Context
StripeFlow wants a customer-facing AI assistant inside its merchant dashboard to answer questions about payments, disputes, refunds, payout timing, and API error messages. The assistant should reduce support tickets while staying tightly grounded in official payments documentation and account-specific policy metadata.
Constraints
- p95 latency: 2,500ms end-to-end
- Cost ceiling: $0.03 per request and $45K/month at 1.5M requests
- Hallucination ceiling: <1.5% on a labeled payments support set
- Unsafe action rate: 0% for invented compliance, legal, or account-status claims
- Must resist prompt injection from retrieved docs, user messages, and merchant-provided text
- Must not reveal PII, card data, internal-only policies, or unsupported account details
- If the answer is not grounded, the assistant must refuse or route to human support
Available Data / Models
- Public help center articles, API docs, dispute playbooks, and payout policy docs
- Structured merchant metadata: country, payment methods enabled, payout schedule, dispute status, risk tier, and recent error codes
- Search stack with BM25 and vector search over chunked documents
- Access to an approved LLM provider (OpenAI or Anthropic) and a reranker model
- 1,200 historical support conversations with human-written resolutions for evaluation only
Deliverables
- Design the prompt and retrieval strategy for a customer-facing payments assistant that answers grounded questions and cites sources where appropriate.
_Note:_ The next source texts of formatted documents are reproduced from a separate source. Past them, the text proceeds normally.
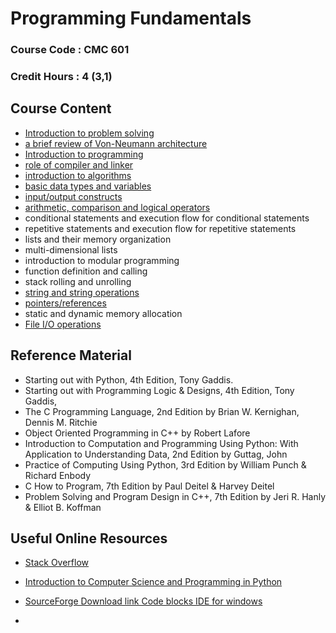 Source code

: # Programming Fundamentals

### Course Code : CMC 601

### Credit Hours : 4 (3,1)



## Course Content

- [Introduction to problem solving](./problemSolving.md)  
- [a brief review of Von-Neumann architecture](./von-neumann.md)
- [Introduction to programming](./intro2programming.md)
- [role of compiler and linker](./source2exe.md)
- [introduction to algorithms](./intro2Algo.md)
- [basic data types and variables](./dataTypesVariables.md)
- [input/output constructs](./ioconstructs.md)
- [arithmetic, comparison and logical operators](./operators.md)
- conditional statements and execution flow for conditional statements
- repetitive statements and execution flow for repetitive statements
- lists and their memory organization
- multi-dimensional lists
- introduction to modular programming
- function definition and calling
- stack rolling and unrolling
- [string and string operations](./gfmCCharNString.md)
- [pointers/references](./pointers.md)
- static and dynamic memory allocation
- [File I/O operations](./fileio.md)


## Reference Material
- Starting out with Python, 4th Edition, Tony Gaddis.
- Starting out with Programming Logic & Designs, 4th Edition, Tony Gaddis,
- The C Programming Language, 2nd Edition by Brian W. Kernighan, Dennis M. Ritchie
- Object Oriented Programming in C++ by Robert Lafore
- Introduction to Computation and Programming Using Python: With Application to Understanding Data, 2nd Edition by Guttag, John
- Practice of Computing Using Python, 3rd Edition by William Punch & Richard Enbody
- C How to Program, 7th Edition by Paul Deitel & Harvey Deitel
- Problem Solving and Program Design in C++, 7th Edition by Jeri R. Hanly & Elliot B. Koffman

## Useful Online Resources
- [Stack Overflow ](https://stackoverflow.com/)
- [Introduction to Computer Science and Programming in Python](https://ocw.mit.edu/courses/electrical-engineering-and-computer-science/6-0001-introduction-to-computer-science-and-programming-in-python-fall-2016/)
- [SourceForge Download link Code blocks IDE for windows](https://sourceforge.net/projects/codeblocks/files/Binaries/20.03/Windows/codeblocks-20.03mingw-setup.exe)

-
- Define an eval-first plan: offline evaluation before launch and online metrics after launch, including hallucination, refusal quality, and prompt-injection robustness.
- Propose the end-to-end architecture, including chunking, retrieval, reranking, use of structured merchant metadata, and fallback behavior.
- Estimate cost and latency at target volume, and explain how you would stay within both constraints.
- Identify key failure modes specific to payments support, including compliance-sensitive answers, stale policy retrieval, and account-specific overreach.